In December 2000, another Deltona man, Leo Visco, 81, was arrested when he shot his wife, Eva, in what was termed a "mercy killing." Although he was charged with first-degree murder after the homicide, he subsequently got a five-year suspended prison sentence and was placed on probation for 10 years.
          Without more facts, I can’t speak to these cases. But I do want thorough investigations when elderly men kill ailing wives.
         Donna Cohen, a professor at the Florida Mental Health Institute in Tampa, has researched murder and suicide in the elderly. From an article on her research:
           Of the hundreds of homicide-suicide deaths in the US each year, the rate amongst over 55s is twice that of under 55s. Homicide-suicides now account for about three per cent of all suicides, and about 12 per cent of homicides in the older population.
         “One of our most distressing findings is evidence that older women who are killed are not knowing or willing participants,” says Dr. Cohen. “Often they are killed in their sleep or shot in the back of the head or chest.”
           Her research indicates that about a third of elder homicide-suicides occur in a context of domestic violence, an ugly contrast to the Norman Rockwell image of loving clan matriarch and patriarch.
            Most elder homicide-suicides, however, have more to do with poor health.

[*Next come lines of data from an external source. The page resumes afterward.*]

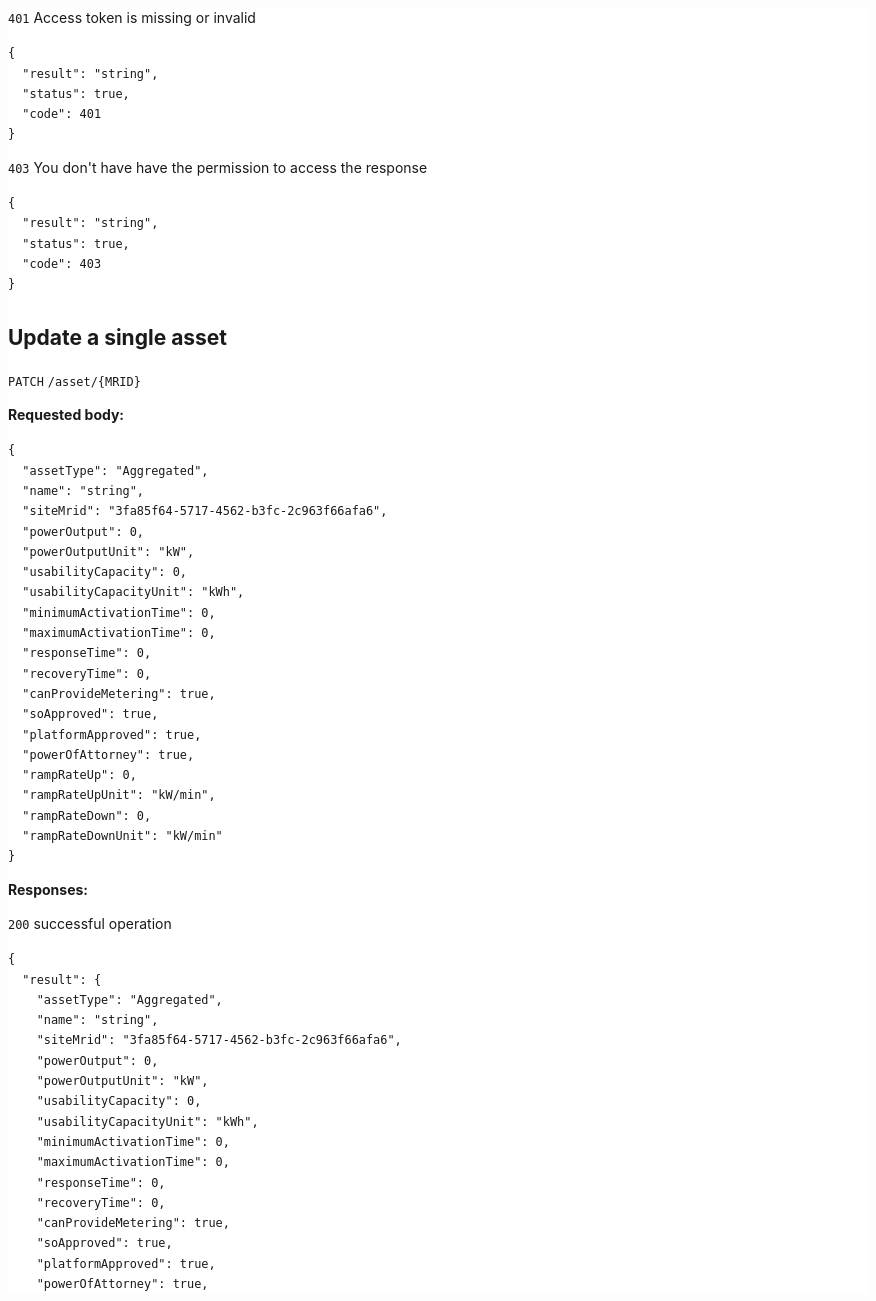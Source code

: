 `401` Access token is missing or invalid
```
{
  "result": "string",
  "status": true,
  "code": 401
}
```
`403` You don't have have the permission to access the response
```
{
  "result": "string",
  "status": true,
  "code": 403
}
```

## Update a single asset
`PATCH` `/asset/{MRID}`

**Requested body:**
```
{
  "assetType": "Aggregated",
  "name": "string",
  "siteMrid": "3fa85f64-5717-4562-b3fc-2c963f66afa6",
  "powerOutput": 0,
  "powerOutputUnit": "kW",
  "usabilityCapacity": 0,
  "usabilityCapacityUnit": "kWh",
  "minimumActivationTime": 0,
  "maximumActivationTime": 0,
  "responseTime": 0,
  "recoveryTime": 0,
  "canProvideMetering": true,
  "soApproved": true,
  "platformApproved": true,
  "powerOfAttorney": true,
  "rampRateUp": 0,
  "rampRateUpUnit": "kW/min",
  "rampRateDown": 0,
  "rampRateDownUnit": "kW/min"
}
```
**Responses:**

`200` successful operation
```
{
  "result": {
    "assetType": "Aggregated",
    "name": "string",
    "siteMrid": "3fa85f64-5717-4562-b3fc-2c963f66afa6",
    "powerOutput": 0,
    "powerOutputUnit": "kW",
    "usabilityCapacity": 0,
    "usabilityCapacityUnit": "kWh",
    "minimumActivationTime": 0,
    "maximumActivationTime": 0,
    "responseTime": 0,
    "recoveryTime": 0,
    "canProvideMetering": true,
    "soApproved": true,
    "platformApproved": true,
    "powerOfAttorney": true,
```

Often one or both partners are in failing health, and typically the husband is supporting a spouse who is chronically ill.
           “You’ve got men in long-lived marriages who have typically exercised a certain amount of control and they’re having to care for their wives,” says Dr. Cohen. “They’re very task oriented, and this inability to help the wife becomes an interpretation of failure.
            "A woman who is providing care is more apt to respond emotionally. They talk about it, share those kinds of thoughts.”
         I understand the frustrations of caregiving. I helped care for a father with Alzheimer’s and other illnesses while I underwent cancer treatment. I think assisted suicide should be legal, but we must be very, very, very careful.
          If there’s nothing in writing, it’s hard to interpret what someone might have wanted. People who are in pain or are distraught about their physical condition may talk about dying or say they don’t want to live in a certain fashion. But they would not necessarily answer “yes” if asked, “Would you like me to shoot you in your sleep?”
          Let me put this another way: Not everyone who talks about suicide, not everyone who says they hate their life, actually wants to die. For some, it’s another way of saying, “Please do something to help me.” When I came out of anesthesia after my first major operation, I was yelling, “Kill me! Kill me!” What I really meant was, “Quick, inject me with more painkiller!”
           Some people say they wouldn’t want to live with a chronic illness or disability, but after they become ill or disabled, they find ways to enjoy life.
          A brain tumor left my mother with dementia, but she was relatively happy. Her younger self wouldn’t have wanted to live like that. But her older, demented self? She liked the tiny blue flowers that grew by the lake, the dog that curled next to her as she slept, and a bagel with coffee.